At 6:53, I went outside Ascension, where my class regularly meets, and saw Paddington Bear. “Paddington Bear,” I said, “do you know if we’re supposed to meet at the Gallery today?” Paddington told me that he kinda remembers that we were supposed to. We looked at the classroom window: it’s dark inside. I bopped on into Ascension to see if there was a note left on the door, but there was not. I then recalled that I had a friend who works at the Gallery, Matilda from Matilda and told me about what was happening that night. “My friend, Matilda from Matilda, told me that there’s some artist talk at 7:00 about some Soviet-inspired Middle Eastern war rugs or something at the Gallery. Maybe we’re supposed to go to that?” Soviet rugs, Soviet books, not a huge mental leap there! Paddington and I talked this over and we decided to wait until 6:57 and walk over to the Gallery if no one has showed up by then.
Well, time’s arrow marches forward, and sure enough 6:57 came around. At this point, two more confused classmates have shown up, Amelia Bedelia and Clark the Shark. We told them the whole story about the war rugs and how no one else is in the classroom and we decide to go to the Gallery. And we picked up another classmate—I dunno, like, Harry Potter or something—on the way.

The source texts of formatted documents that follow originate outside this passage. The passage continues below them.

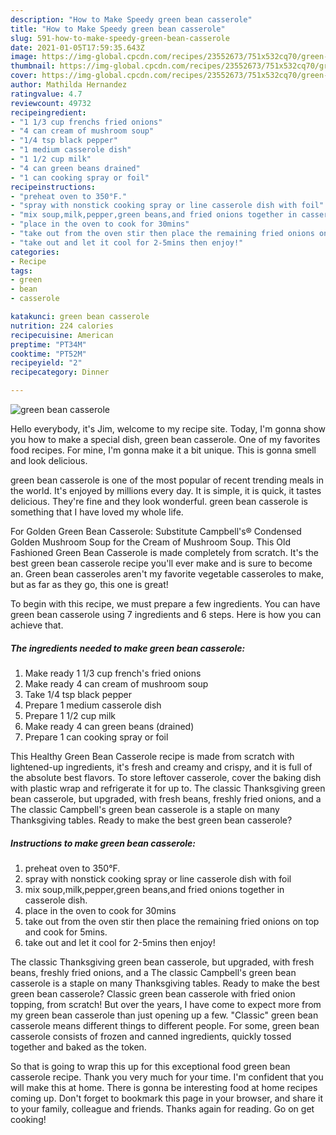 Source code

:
 ```yaml
---
description: "How to Make Speedy green bean casserole"
title: "How to Make Speedy green bean casserole"
slug: 591-how-to-make-speedy-green-bean-casserole
date: 2021-01-05T17:59:35.643Z
image: https://img-global.cpcdn.com/recipes/23552673/751x532cq70/green-bean-casserole-recipe-main-photo.jpg
thumbnail: https://img-global.cpcdn.com/recipes/23552673/751x532cq70/green-bean-casserole-recipe-main-photo.jpg
cover: https://img-global.cpcdn.com/recipes/23552673/751x532cq70/green-bean-casserole-recipe-main-photo.jpg
author: Mathilda Hernandez
ratingvalue: 4.7
reviewcount: 49732
recipeingredient:
- "1 1/3 cup frenchs fried onions"
- "4 can cream of mushroom soup"
- "1/4 tsp black pepper"
- "1 medium casserole dish"
- "1 1/2 cup milk"
- "4 can green beans drained"
- "1 can cooking spray or foil"
recipeinstructions:
- "preheat oven to 350°F."
- "spray with nonstick cooking spray or line casserole dish with foil"
- "mix soup,milk,pepper,green beans,and fried onions together in casserole dish."
- "place in the oven to cook for 30mins"
- "take out from the oven stir then place the remaining fried onions on top and cook for 5mins."
- "take out and let it cool for 2-5mins then enjoy!"
categories:
- Recipe
tags:
- green
- bean
- casserole

katakunci: green bean casserole 
nutrition: 224 calories
recipecuisine: American
preptime: "PT34M"
cooktime: "PT52M"
recipeyield: "2"
recipecategory: Dinner

---
```



![green bean casserole](https://img-global.cpcdn.com/recipes/23552673/751x532cq70/green-bean-casserole-recipe-main-photo.jpg)

Hello everybody, it's Jim, welcome to my recipe site. Today, I'm gonna show you how to make a special dish, green bean casserole. One of my favorites food recipes. For mine, I'm gonna make it a bit unique. This is gonna smell and look delicious.

green bean casserole is one of the most popular of recent trending meals in the world. It's enjoyed by millions every day. It is simple, it is quick, it tastes delicious. They're fine and they look wonderful. green bean casserole is something that I have loved my whole life.

For Golden Green Bean Casserole: Substitute Campbell&#39;s® Condensed Golden Mushroom Soup for the Cream of Mushroom Soup. This Old Fashioned Green Bean Casserole is made completely from scratch. It&#39;s the best green bean casserole recipe you&#39;ll ever make and is sure to become an. Green bean casseroles aren&#39;t my favorite vegetable casseroles to make, but as far as they go, this one is great!


To begin with this recipe, we must prepare a few ingredients. You can have green bean casserole using 7 ingredients and 6 steps. Here is how you can achieve that.

<!--inarticleads1-->

##### The ingredients needed to make green bean casserole:

1. Make ready 1 1/3 cup french&#39;s fried onions
1. Make ready 4 can cream of mushroom soup
1. Take 1/4 tsp black pepper
1. Prepare 1 medium casserole dish
1. Prepare 1 1/2 cup milk
1. Make ready 4 can green beans (drained)
1. Prepare 1 can cooking spray or foil


This Healthy Green Bean Casserole recipe is made from scratch with lightened-up ingredients, it&#39;s fresh and creamy and crispy, and it is full of the absolute best flavors. To store leftover casserole, cover the baking dish with plastic wrap and refrigerate it for up to. The classic Thanksgiving green bean casserole, but upgraded, with fresh beans, freshly fried onions, and a The classic Campbell&#39;s green bean casserole is a staple on many Thanksgiving tables. Ready to make the best green bean casserole? 

<!--inarticleads2-->

##### Instructions to make green bean casserole:

1. preheat oven to 350°F.
1. spray with nonstick cooking spray or line casserole dish with foil
1. mix soup,milk,pepper,green beans,and fried onions together in casserole dish.
1. place in the oven to cook for 30mins
1. take out from the oven stir then place the remaining fried onions on top and cook for 5mins.
1. take out and let it cool for 2-5mins then enjoy!


The classic Thanksgiving green bean casserole, but upgraded, with fresh beans, freshly fried onions, and a The classic Campbell&#39;s green bean casserole is a staple on many Thanksgiving tables. Ready to make the best green bean casserole? Classic green bean casserole with fried onion topping, from scratch! But over the years, I have come to expect more from my green bean casserole than just opening up a few. &#34;Classic&#34; green bean casserole means different things to different people. For some, green bean casserole consists of frozen and canned ingredients, quickly tossed together and baked as the token. 

So that is going to wrap this up for this exceptional food green bean casserole recipe. Thank you very much for your time. I'm confident that you will make this at home. There is gonna be interesting food at home recipes coming up. Don't forget to bookmark this page in your browser, and share it to your family, colleague and friends. Thanks again for reading. Go on get cooking!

We got in place for the artist talk and realize that half of our class was not there and our professor was also not there. So we were probably not supposed to be there. But before we could band together and leave, the talk started, at which point we were entrapped by social code. The talk itself was fine, the rugs were pretty cool. They had helicopters and drones and guns and stuff on them but done in a very traditional style. But the whole time all I was thinking about is how I had, like a reverse Orpheus, dragged a good chunk of my classmates to the underworld and left them there to rot. The talk ended at 8:00, 60 whole minutes after the beginning of class, and we made our way over to Ascension and prepare what we were going to say to Prof. Longstocking. Everyone in class, where they were actually supposed to be, was silent in thought when we walked in and, upon seeing literally half of the class walking in over an hour late, had a collective “Whaaaaat?” moment.